If the service uses a NodePort such as `30022`, connect with:
```bash
ssh -p 30022 root@<node-ip>
```
Replace `<node-ip>` with the node's reachable IP address.
## Access the host environment
Inside the SSH session, the host filesystem is available under `/host`.
Useful checks:
```sh
ls -la /host
chroot /host /bin/sh -lc 'rc-status'
chroot /host /bin/sh -lc 'rc-service crio status'
chroot /host /bin/sh -lc 'rc-service kubelet status'
```
Restart CRI-O:
```sh
chroot /host /bin/sh -lc 'rc-service crio restart'
```
Restart kubelet:
```sh
chroot /host /bin/sh -lc 'rc-service kubelet restart'
```
You can also inspect host processes from the pod because the recovery pod uses the host PID namespace:
```sh
ps aux | grep -E 'kubelet|crio'
```
## Notes for monok8s host mounts
The recovery pod does not mount host `/` directly.

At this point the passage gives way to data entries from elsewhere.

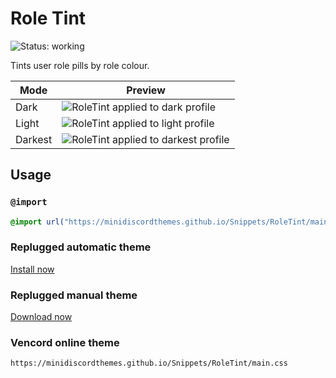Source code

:[previewDark]: https://minidiscordthemes.github.io/Snippets/RoleTint/previewDark.avif
[previewLight]: https://minidiscordthemes.github.io/Snippets/RoleTint/previewLight.avif
[previewDarkest]: https://minidiscordthemes.github.io/Snippets/RoleTint/previewDarkest.avif

# Role Tint
![Status: working](https://img.shields.io/badge/status-working-green?style=flat-square)

Tints user role pills by role colour.

| Mode    | Preview                                                |
| ------- | ------------------------------------------------------ |
| Dark    | ![RoleTint applied to dark profile][previewDark]       |
| Light   | ![RoleTint applied to light profile][previewLight]     |
| Darkest | ![RoleTint applied to darkest profile][previewDarkest] |

## Usage
### `@import`
```css
@import url("https://minidiscordthemes.github.io/Snippets/RoleTint/main.css");
```
### Replugged automatic theme
[Install now](https://replugged.dev/install?identifier=net.saltssaumure.RoleTint)
### Replugged manual theme
[Download now](https://github.com/MiniDiscordThemes/Snippets/releases/latest/download/net.saltssaumure.RoleTint.asar)
### Vencord online theme
```
https://minidiscordthemes.github.io/Snippets/RoleTint/main.css
```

On monok8s, `/` and `/var` may be private mounts. Mounting them directly as host paths can fail with errors such as:
```text
path "/" is mounted on "/" but it is not a shared or slave mount
```
or:
```text
path "/var" is mounted on "/var" but it is not a shared or slave mount
```
Instead, the recovery pod assembles a minimal host root under `/host` from individual host paths.
For `/var`, it uses the backing path:
```text
/data/var -> /host/var
```
This avoids the private bind-mount issue.
## Remove the recovery pod
When recovery is complete, remove the generated resources.
If the resources use the default SSHD labels:
```bash
kubectl delete deployment -n mono-system -l app.kubernetes.io/name=sshd
kubectl delete service -n mono-system -l app.kubernetes.io/name=sshd
kubectl delete configmap -n mono-system -l app.kubernetes.io/name=sshd
```
If your generated manifest uses a fixed resource name, you can also remove them by name:
```bash
kubectl delete deployment -n mono-system sshd
kubectl delete service -n mono-system sshd
kubectl delete configmap -n mono-system sshd-authorized-keys
```
## Security warning
This pod is powerful.
It runs with root-level recovery access and can inspect or modify host files through `/host`. Treat it as a temporary break-glass tool, not a normal service.
Do not leave it running after recovery.